Fig. 1 is a side elevational view illustrating one form of spark plug constructed in accordance with the present invention;

Fig. 2 is an enlarged view of the electrode structure in the spark plug of Fig. 1, with parts broken away to more clearly show internal structure;

Fig. 3 is a simplified schematical diagram illustrating the electrical ciruit for producing a corona wind in the two-electrode system of Figs. 1 and 2;

Fig. 4 is a timing diagram helpful in explaining the operation of the electrical circuit of Fig. 3;

Figs. 5 and 6 are side elevational views illustrating the electrode structure of two further forms of spark plugs constructed in accordance with the present invention;

Fig. 7 is a bottom plan view of the electrode structure in the spark plug of Fig. 6;

Fig. 8 is a simplified schematical diagram illustrating the electrical circuit for the three- electrode system of Figs. 5-7;

Fig. 9 is a side elevational view illustrating the electrode structure of a three- electrode spark plug for producing a "plasma cloud" in the air gap to enhance the formation and growth of the spark kernel;

Fig. 10 is a simplified schematical diagram illustrating the electrical circuit for the spark plug of Fig. 9;

Fig. 11 is a timing diagram helpful in explaining the operation of the circuit of Fig. 10;

and Figs. 12 and 13 are fragmentary views illustrating two further spark plugs constructed in accordance with the present invention.

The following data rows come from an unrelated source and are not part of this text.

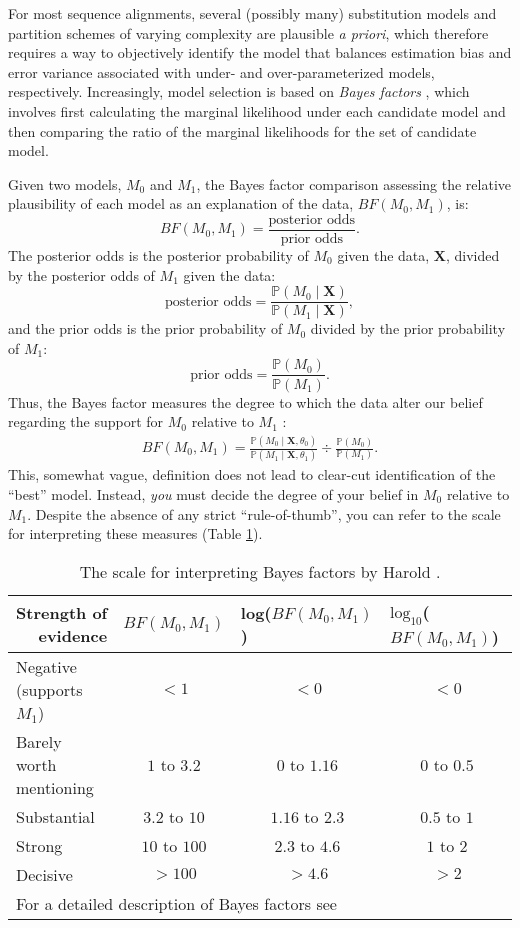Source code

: For most sequence alignments, several (possibly many) substitution models and partition schemes of varying complexity are plausible {\it a priori}, which therefore requires a way to objectively identify the model that balances estimation bias and error variance associated with under- and over-parameterized models, respectively.
Increasingly, model selection is based on \textit{Bayes factors} \citep[{\it e.g.},][]{Suchard2001,Lartillot2006,Xie2011,Baele2012,Baele2013}, which involves first calculating the marginal likelihood under each candidate model and then comparing the ratio of the marginal likelihoods for the set of candidate model.

 
Given two models, $M_0$ and $M_1$, the Bayes factor comparison assessing the relative plausibility of each model as an explanation of the data, $BF(M_0,M_1)$, is:
$$BF(M_0,M_1) = \frac{\mbox{posterior odds}}{\mbox{prior odds}}.$$
The posterior odds is the posterior probability of $M_0$ given the data, $\mathbf X$, divided by the posterior odds of $M_1$ given the data:
$$\mbox{posterior odds} = \frac{\mathbb{P}(M_0 \mid \mathbf X)}{\mathbb{P}(M_1 \mid \mathbf X)},$$
and the prior odds is the prior probability of $M_0$ divided by the prior probability of $M_1$:
$$\mbox{prior odds} = \frac{\mathbb{P}(M_0)}{\mathbb{P}(M_1)}.$$
Thus, the Bayes factor measures the degree to which the data alter our belief regarding the support for $M_0$ relative to $M_1$ \citep{Lavine1999}:
\begin{align}\label{BFeq1}
BF(M_0,M_1) = \frac{\mathbb{P}(M_0 \mid \mathbf X, \theta_0)}{\mathbb{P}(M_1 \mid \mathbf X, \theta_1)} \div \frac{\mathbb{P}(M_0)}{\mathbb{P}(M_1)}. 
\end{align}
This, somewhat vague, definition does not lead to clear-cut identification of the ``best'' model. Instead, \textsl{you} must decide the degree of your belief in $M_0$ relative to $M_1$. 
Despite the absence of any strict ``rule-of-thumb'', you can refer to the scale \citep[outlined by][]{Jeffreys1961} for interpreting these measures (Table \ref{bftable}).
\begin{table}[h]
\centering
\caption{\small The scale for interpreting Bayes factors by Harold \citet{Jeffreys1961}.} 
\label{bftable}
\begin{tabular}{l c c c}
\hline
\multicolumn{1}{r}{{Strength of evidence}} & \multicolumn{1}{l}{\textbf{$BF(M_0, M_1)$}} & \multicolumn{1}{l}{\textbf{log($BF(M_0, M_1)$)}} &  \multicolumn{1}{l}{\textbf{$\text{log}_{10}$($BF(M_0, M_1)$)}}\\ 
\hline
Negative (supports $M_1$) & $<1$ & $<0$ & $<0$\\
Barely worth mentioning & $1$ to $3.2$ & $0$ to $1.16$ & $0$ to $0.5$\\
Substantial & $3.2$ to $10$ & $1.16$ to $2.3$ & $0.5$ to $1$ \\
Strong & $10$ to $100$ & $2.3$ to $4.6$ & $1$ to $2$ \\
Decisive& $>100$ & $>4.6$ & $>2$ \\
\hline
\multicolumn{3}{l}{{\scriptsize{For a detailed description of Bayes factors see \citet{Kass1995}}}} 
\end{tabular}
\end{table}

[0010] The spark plug illustrated in Figs. 1 and 2 of the drawings, therein generally designated 2, may be of a conventional construction such as commonly used in internal combustion engines, except for the high-voltage electrode 4 and the ground electrode 6 producing the air gap 7 in which the combustible mixture to be ignited is introduced. Thus, in the spark plug illustrated in Figs. 1 and 2, the high-voltage electrode 4 is of rod configuration and is formed with a pointed tip 4a, whereas the ground electrode 6 is of cylindrical configuration enclosing the high-voltage electrode 4 and formed with a pair of windows 6a, 6b on diametrically- opposite sides aligned with the air gap 7.

[0011] The electrical circuit for energizing the two electrodes 4, 6 is schematically shown in Fig. 3. It includes a high-voltage source 8 for applying, during time-spaced intervals, high-voltage pulses (Vg) between the high-voltage electrode 4 and the ground electrode 6 to produce sparks in the air gap 7 and thereby to ignite the combustible mixture.

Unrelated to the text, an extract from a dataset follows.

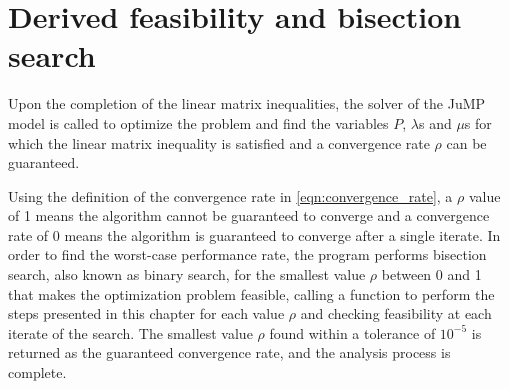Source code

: \section{Derived feasibility and bisection search}
Upon the completion of the linear matrix inequalities, the solver of the JuMP model is called to optimize the problem and find the variables \texttt{$P$}, \texttt{$\lambda$}s and \texttt{$\mu$}s for which the linear matrix inequality is satisfied and a convergence rate $\rho$ can be guaranteed.

Using the definition of the convergence rate in \eqref{eqn:convergence_rate}, a \texttt{$\rho$} value of 1 means the algorithm cannot be guaranteed to converge and a convergence rate of 0 means the algorithm is guaranteed to converge after a single iterate. In order to find the worst-case performance rate, the program performs bisection search, also known as binary search, for the smallest value $\rho$ between 0 and 1 that makes the optimization problem feasible, calling a function to perform the steps presented in this chapter for each value \texttt{$\rho$} and checking feasibility at each iterate of the search. The smallest value \texttt{$\rho$} found within a tolerance of $10^{-5}$ is returned as the guaranteed convergence rate, and the analysis process is complete.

[0012] The electrical circuit illustrated in Fig. 3 includes a further voltage source 10 which applies constant current (i_cor) continuously to the two electrodes 4, 6. The magnitude of the current supplied is sufficient to produce a corona discharge from the high-voltage electrode 4, and thereby a "corona wind". The so-produced corona wind tends to flow through the two windows 6a, 6b in the ground electrode 6, and thereby directs the ignited mixture, or spark kernel, away from both electrodes. The effect is to reduce the residence time of the spark kernel near both of the electrodes, and thereby to reduce the heat loss from the spark kernel by heat transfer to the electrodes. The result is to improve the ignition of the combustible mixture such as to lower the HC emission, as well as to reduce fuel consumption.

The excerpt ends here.